El trio ingresó por una puerta secreta hacia un túnel que las llevó directo a un sótano lleno de agua, allí había un pequeño puente que llevaba hacia una puerta más grande y lujosa.

—Cuidado con el agua —advirtió Shu, la loba.

La puerta daba paso hacia un pasillo de paredes rojas, pilares de jade y techo de oro, al final de este fueron recibidas por un par de guardias encapuchados quienes les abrieron las puertas de entrada a su guarida.

Las puertas fueron cerradas tras ellas, se hallaban en el salón principal, donde las esculturas y las pinturas resaltaban a la vista, mientras docenas de guerreros vestidos con kimonos de color negro, rodeaban inclinados ante al que a frente era su líder; un león vestido de ropas verdes y brillante melena, de ojos afilados y pupilas rojizas.

—¿Por qué tardaron tanto? —habló con pasividad—, acaso ¿hay algo que deba saber?

—Pedimos una gran disculpa, Maestro Sao. Intentamos reunir el dinero, pero tuvimos un pequeño inconveniente —dijo la loba.

—¿Y que clase de inconveniente? ¿Qué fue lo que las incentivó a no luchar? ¿Entonces para que las entrené?

—Bueno…, la persona a la que intentamos robarle… resultó ser… el Guerrero Dragón —dijo la lince— o eso es lo que dice…

Sus palabras causaron gran interés en el león, que pronto se levantó de su trono y caminó hasta ellas.

—¿El Guerrero Dragón está aquí? —su asombró era obvio.

—Sí y no viene solo… cinco maestros más lo acompañan.

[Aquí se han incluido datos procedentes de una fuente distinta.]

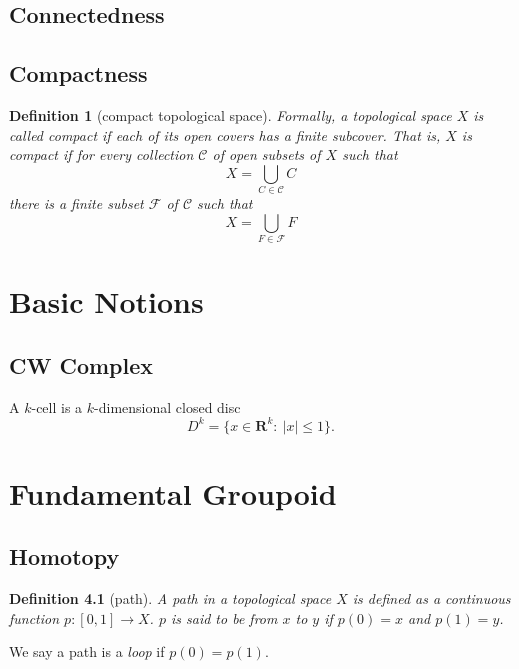 \documentclass{report}
\newtheorem{definition}{Definition}[section]
\theoremstyle{nonumberplain}
\begin{document}
\section{Connectedness}

\section{Compactness}
\begin{definition}[compact topological space]
	Formally, a topological space $X$ is called \emph{compact} if each of its open covers has a finite subcover. That is, $X$ is compact if for every collection $\mathcal{C}$ of open subsets of $X$ such that
	\[
		X=\bigcup_{C \in \mathcal{C}} C
	\]
	there is a finite subset $\mathcal{F}$ of $\mathcal{C}$ such that
	\[
		X=\bigcup_{F \in \mathcal{F}} F
	\]
\end{definition}

\chapter{Basic Notions}
\section{CW Complex}
A $k$-cell is a $k$-dimensional closed disc
\[
	D^k=\{x\in\mathbf{R}^k:\ |x|\leq 1\}.
\]

\chapter{Fundamental Groupoid}
\section{Homotopy}
\begin{definition}[path]	
	A \emph{path} in a topological space $X$ is defined as a continuous function $p:[0,1]\to X$. $p$ is said to be from $x$ to $y$ if $p(0)=x$ and $p(1)=y$.
\end{definition}
We say a path is a \emph{loop} if $p(0)=p(1)$.
\end{document}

—Los Cinco Furiosos también vienen con el… Hm, bueno esa es una espléndida noticia —caminó alrededor de ellas con las manos en la espalda—. He derrotado a cientos de maestros de Kung Fu y forzándolos a irse de China. Pero que el Guerrero Dragón y los Furiosos hayan pisado mi territorio, es un desafío y a la vez, una recompensa del destino hacia mi persona.

—No creo que sea muy fuerte, Yu lo enfrentó y casi le gana de no ser porque obtuvo ayuda de sus amigos —mencionó la loba.

—¿Es eso cierto, Yu? —preguntó acercándose más con cada paso hacia la panda que retrocedía nerviosa.

—Ehm, bueno sí, p-pero también me distraje. No podía matarlo, sabe que no soy así.

—Oye, quizá el sepa donde está tu madre… —intervino la lince—, digo, de donde viene un panda hay más pandas ¿no?

—Lo dudo mucho pequeña Liu —la interrumpió su maestro—, los pandas fueron asesinados hace muchos años por el príncipe de la familia del Este. Como sea, tráiganlo ante mí. Ansío enfrentar al guerrero más grande de China, humillarlo y arrebatarle su título, sería un reconocimiento que no puedo dejar ir, al fin tendré el respeto que merezco.

Sus estudiantes afirmaron y luego de una reverencia se retiraron.

—No dejaré ir está oportunidad… —Sao dijo entonces y volvió a tomar asiento.

Ese era el maestro Sao, un guerrero despiadado y vil, que usaba sus habilidades de Kung Fu, para someter a otros.